▸ **Task statement**: Go through the material below and count the lines with the string "need"; the number is the whole answer.

☆ ☆ ☆ ☆ ☆

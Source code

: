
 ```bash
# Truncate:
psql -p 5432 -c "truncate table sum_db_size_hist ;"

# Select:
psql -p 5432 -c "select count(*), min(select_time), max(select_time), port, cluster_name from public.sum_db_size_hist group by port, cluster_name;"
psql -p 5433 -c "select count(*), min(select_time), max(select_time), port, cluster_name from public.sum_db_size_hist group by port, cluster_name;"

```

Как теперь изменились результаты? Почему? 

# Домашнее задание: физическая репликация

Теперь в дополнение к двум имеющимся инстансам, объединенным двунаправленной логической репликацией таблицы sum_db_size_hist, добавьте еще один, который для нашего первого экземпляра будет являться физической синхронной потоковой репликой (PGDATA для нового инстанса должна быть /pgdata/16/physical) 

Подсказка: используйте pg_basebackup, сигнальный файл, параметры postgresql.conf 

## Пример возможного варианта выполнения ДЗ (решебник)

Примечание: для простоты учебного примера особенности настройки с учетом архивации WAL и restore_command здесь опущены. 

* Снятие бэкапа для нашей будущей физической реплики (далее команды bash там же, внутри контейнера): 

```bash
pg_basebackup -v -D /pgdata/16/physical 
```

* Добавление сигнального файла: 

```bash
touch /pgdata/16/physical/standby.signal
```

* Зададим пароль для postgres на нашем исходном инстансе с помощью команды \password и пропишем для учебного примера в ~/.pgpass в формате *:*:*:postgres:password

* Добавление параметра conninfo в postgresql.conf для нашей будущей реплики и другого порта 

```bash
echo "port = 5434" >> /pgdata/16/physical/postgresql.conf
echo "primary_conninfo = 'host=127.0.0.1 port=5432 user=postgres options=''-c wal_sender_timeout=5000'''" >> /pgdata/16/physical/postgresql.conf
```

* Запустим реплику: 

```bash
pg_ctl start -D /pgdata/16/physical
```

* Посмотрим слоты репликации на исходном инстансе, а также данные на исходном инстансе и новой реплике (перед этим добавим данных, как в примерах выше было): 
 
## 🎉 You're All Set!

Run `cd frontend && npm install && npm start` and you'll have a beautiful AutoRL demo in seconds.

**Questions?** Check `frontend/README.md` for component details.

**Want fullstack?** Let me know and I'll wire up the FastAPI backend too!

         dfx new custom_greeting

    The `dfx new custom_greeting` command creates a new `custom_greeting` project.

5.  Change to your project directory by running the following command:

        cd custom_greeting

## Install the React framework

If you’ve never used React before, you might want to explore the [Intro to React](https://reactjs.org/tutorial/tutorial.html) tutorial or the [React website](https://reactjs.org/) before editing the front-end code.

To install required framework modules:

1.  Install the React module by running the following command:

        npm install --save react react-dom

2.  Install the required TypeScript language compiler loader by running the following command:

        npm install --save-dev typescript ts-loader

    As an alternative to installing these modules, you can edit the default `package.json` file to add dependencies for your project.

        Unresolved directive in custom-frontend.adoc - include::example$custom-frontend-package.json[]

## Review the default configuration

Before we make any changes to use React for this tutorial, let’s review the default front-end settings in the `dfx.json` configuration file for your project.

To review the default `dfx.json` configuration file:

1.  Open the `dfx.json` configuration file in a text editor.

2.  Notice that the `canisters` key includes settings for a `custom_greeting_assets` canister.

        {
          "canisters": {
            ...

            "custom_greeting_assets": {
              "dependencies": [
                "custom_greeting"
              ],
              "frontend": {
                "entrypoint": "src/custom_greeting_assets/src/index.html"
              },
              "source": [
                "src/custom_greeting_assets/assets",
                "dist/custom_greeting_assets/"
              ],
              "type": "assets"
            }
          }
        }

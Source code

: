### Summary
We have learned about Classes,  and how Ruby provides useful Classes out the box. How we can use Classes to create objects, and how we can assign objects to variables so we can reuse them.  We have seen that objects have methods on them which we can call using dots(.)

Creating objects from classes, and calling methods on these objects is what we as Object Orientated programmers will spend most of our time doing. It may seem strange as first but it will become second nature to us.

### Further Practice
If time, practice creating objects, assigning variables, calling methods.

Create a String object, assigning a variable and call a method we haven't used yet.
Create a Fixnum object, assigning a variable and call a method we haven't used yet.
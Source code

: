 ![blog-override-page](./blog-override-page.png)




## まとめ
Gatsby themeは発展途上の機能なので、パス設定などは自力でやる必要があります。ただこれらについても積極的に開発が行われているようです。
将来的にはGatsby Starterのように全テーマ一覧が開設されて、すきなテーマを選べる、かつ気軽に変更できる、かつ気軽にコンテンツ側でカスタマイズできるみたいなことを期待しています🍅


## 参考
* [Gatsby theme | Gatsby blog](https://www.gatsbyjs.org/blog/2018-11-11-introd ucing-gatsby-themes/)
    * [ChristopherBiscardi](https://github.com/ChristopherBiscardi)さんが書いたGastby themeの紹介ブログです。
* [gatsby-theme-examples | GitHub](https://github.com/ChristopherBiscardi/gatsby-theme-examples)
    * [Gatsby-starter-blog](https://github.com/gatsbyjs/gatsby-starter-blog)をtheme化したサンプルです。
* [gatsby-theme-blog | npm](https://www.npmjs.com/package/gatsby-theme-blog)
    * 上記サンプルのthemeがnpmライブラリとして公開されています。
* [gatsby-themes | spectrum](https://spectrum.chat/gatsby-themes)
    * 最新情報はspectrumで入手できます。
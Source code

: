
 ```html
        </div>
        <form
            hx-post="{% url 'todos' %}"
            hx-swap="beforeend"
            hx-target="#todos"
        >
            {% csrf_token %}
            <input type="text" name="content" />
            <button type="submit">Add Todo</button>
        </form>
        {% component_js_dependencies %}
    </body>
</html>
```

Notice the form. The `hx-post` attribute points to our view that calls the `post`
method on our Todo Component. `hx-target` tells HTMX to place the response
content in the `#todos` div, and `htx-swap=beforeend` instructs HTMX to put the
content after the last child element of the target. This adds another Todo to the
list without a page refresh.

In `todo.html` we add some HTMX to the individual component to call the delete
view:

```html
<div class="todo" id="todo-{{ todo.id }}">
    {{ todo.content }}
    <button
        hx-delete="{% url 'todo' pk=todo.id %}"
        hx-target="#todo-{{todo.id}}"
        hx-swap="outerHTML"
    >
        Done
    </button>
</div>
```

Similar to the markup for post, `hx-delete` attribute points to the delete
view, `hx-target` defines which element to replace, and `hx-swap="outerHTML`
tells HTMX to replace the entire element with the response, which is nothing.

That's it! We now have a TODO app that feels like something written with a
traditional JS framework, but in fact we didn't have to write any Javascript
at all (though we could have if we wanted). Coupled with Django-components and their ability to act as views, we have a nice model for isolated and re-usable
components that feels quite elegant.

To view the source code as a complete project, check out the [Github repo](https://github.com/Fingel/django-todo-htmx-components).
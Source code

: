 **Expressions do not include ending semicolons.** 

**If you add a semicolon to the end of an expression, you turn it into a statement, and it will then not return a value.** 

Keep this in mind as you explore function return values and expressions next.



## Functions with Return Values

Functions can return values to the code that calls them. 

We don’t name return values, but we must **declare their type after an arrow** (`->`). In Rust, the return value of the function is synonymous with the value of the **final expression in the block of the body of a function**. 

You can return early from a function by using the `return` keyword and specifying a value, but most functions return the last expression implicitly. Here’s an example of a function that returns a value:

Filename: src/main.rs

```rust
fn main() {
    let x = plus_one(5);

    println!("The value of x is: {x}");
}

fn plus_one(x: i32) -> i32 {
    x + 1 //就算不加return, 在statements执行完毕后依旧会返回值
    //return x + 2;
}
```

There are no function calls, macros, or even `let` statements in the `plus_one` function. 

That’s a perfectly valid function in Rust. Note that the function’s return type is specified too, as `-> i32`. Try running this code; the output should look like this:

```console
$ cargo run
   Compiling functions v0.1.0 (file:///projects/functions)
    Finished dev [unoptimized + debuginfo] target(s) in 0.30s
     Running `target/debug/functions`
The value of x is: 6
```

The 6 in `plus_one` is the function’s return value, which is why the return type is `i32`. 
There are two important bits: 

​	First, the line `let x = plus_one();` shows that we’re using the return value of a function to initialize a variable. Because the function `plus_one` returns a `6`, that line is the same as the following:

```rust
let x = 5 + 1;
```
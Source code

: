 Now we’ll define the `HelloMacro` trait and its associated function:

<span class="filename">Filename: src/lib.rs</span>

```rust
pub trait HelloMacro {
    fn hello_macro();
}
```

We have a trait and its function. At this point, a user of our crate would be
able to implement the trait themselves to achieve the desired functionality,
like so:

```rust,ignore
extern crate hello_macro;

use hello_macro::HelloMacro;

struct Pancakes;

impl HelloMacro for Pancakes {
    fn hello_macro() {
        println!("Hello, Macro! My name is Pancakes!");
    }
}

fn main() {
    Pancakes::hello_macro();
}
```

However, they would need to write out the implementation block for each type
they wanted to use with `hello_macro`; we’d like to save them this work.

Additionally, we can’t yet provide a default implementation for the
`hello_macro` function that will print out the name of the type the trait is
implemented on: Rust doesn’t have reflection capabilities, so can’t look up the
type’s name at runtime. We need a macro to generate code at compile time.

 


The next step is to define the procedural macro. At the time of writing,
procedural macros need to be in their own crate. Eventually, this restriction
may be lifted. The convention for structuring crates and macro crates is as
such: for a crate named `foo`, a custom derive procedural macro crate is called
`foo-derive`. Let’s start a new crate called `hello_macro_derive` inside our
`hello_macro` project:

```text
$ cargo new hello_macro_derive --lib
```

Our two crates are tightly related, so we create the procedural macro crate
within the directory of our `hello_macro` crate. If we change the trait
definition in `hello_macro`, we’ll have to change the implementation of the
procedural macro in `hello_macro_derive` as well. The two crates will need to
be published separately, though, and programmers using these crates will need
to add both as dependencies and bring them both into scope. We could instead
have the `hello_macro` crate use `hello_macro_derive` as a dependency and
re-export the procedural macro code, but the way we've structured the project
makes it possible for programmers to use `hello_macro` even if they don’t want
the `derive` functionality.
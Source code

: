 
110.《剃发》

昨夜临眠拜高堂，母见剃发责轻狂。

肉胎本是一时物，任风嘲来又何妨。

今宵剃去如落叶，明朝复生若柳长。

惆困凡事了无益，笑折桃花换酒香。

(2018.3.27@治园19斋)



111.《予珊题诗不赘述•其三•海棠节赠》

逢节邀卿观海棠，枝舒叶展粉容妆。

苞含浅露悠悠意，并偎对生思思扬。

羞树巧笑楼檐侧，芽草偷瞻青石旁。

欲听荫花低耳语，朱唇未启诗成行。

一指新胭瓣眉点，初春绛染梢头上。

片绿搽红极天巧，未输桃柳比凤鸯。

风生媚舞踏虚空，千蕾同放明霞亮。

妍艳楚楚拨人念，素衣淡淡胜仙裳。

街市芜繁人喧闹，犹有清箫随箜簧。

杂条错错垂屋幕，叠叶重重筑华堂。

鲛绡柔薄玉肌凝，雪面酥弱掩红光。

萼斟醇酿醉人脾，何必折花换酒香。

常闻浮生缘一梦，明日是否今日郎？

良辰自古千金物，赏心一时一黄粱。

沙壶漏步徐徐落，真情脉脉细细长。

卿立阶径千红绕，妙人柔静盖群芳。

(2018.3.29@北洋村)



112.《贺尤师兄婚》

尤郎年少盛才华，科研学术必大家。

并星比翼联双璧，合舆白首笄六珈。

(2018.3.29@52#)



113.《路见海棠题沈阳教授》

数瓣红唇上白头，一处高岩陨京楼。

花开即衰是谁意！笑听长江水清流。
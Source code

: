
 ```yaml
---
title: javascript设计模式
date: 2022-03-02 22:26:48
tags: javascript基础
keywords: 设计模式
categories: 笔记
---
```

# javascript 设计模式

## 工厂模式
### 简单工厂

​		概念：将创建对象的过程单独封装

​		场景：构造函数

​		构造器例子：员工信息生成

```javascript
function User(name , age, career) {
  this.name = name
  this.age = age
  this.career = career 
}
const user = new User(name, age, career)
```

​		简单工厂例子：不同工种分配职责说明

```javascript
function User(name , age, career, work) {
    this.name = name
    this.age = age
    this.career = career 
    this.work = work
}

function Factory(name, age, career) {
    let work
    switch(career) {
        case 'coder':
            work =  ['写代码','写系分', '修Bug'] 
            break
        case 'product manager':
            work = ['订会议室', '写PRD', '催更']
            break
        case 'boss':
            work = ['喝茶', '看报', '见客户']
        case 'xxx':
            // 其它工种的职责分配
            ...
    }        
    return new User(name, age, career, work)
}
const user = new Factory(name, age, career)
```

☆ ☆ ☆ ☆ ☆

▸ **Result for this task**: 5